Aí, então, você poderá me dizer: “Ah, mas é impossível viver na bolha! Como vou ficar sem internet ou qualquer tipo de tecnologia?” Não. Não é nada disso. A minha orientação é que você assuma a educação dos seus filhos. E isso inclui ficar de olho naquilo que eles assistem – e limitar as telas para os pequenos, que devem aprender e vivenciar coisas na vida real.
No mesmo livro, Catherine L’Ecuyer comenta: “A criança, através do bombardeamento de informações e do ritmo frenético da multitarefa tecnológica, perde a curiosidade e, portanto, o seu interesse em conhecer a realidade. ”
Acredite: o preço pago será muito alto se tratarmos de forma leviana algo que deveria ser o nosso mais importante papel: construir o futuro dos nossos filhos e da sociedade.

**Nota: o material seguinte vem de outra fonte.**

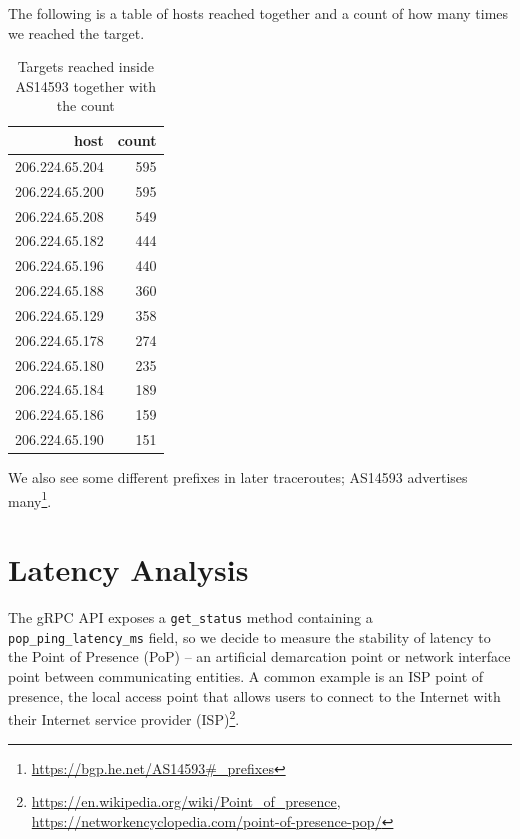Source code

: \documentclass[IN,11pt,twoside,openright,idp,english]{tumthesis}
\begin{document}
The following is a table of hosts reached together and a count of how many times we reached the target.
    
\begin{table}
    \centering
    \begin{tabular}{ r r }
        \toprule
            host           & count \\ 
            \midrule
            206.224.65.204 & 595   \\
            206.224.65.200 & 595   \\
            206.224.65.208 & 549   \\ 
            206.224.65.182 & 444   \\
            206.224.65.196 & 440   \\ 
            206.224.65.188 & 360   \\ 
            206.224.65.129 & 358   \\ 
            206.224.65.178 & 274   \\ 
            206.224.65.180 & 235   \\ 
            206.224.65.184 & 189   \\ 
            206.224.65.186 & 159   \\ 
            206.224.65.190 & 151   \\
            \bottomrule
    \end{tabular}
    \caption{Targets reached inside AS14593 together with the count}
\end{table}

We also see some different prefixes in later traceroutes; AS14593 advertises many\footnote{\url{https://bgp.he.net/AS14593\#_prefixes}}.
    
\section{Latency Analysis}

The gRPC API exposes a \texttt{get\_status} method containing a \texttt{pop\_ping\_latency\_ms} field, so we decide to measure the stability of latency to the Point of Presence (PoP) -- an artificial demarcation point or network interface point between communicating entities. A common example is an ISP point of presence, the local access point that allows users to connect to the Internet with their Internet service provider (ISP)\footnote{\url{https://en.wikipedia.org/wiki/Point_of_presence}, \url{https://networkencyclopedia.com/point-of-presence-pop/}}.
\end{document}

Não podemos apenas culpar a tecnologia, a Netflix, o YouTube e os programas de televisão inadequados. Afinal, eles sempre existirão. No fim, quem permite que eles entrem em sua casa é você.
Eu sei que, de toda forma, há um preço a pagar. Porque precisamos, por exemplo, lançar mão de ferramentas alternativas para manter as crianças ocupadas enquanto trabalhamos. E isso exige paciência. Mas, novamente, é uma questão de escolha. E podemos tomar boas decisões. Lembre-se disso.
Por fim, quero ensinar vocês a denunciarem qualquer conteúdo que considerem impróprio devido ao teor sexual, pois só assim poderemos combater crimes como a pedofilia. Essa é uma luta de todos nós.
Passo a passo:
1. Entre no site https://new.safernet.org.br/denuncie#
2. Selecione pornografia infantil
3. Coloque o site denunciado
4. No comentário, escreva o nome do filme, programa ou desenho e informe que ele contém um conteúdo que fere o Estatuto da Criança e do Adolescente.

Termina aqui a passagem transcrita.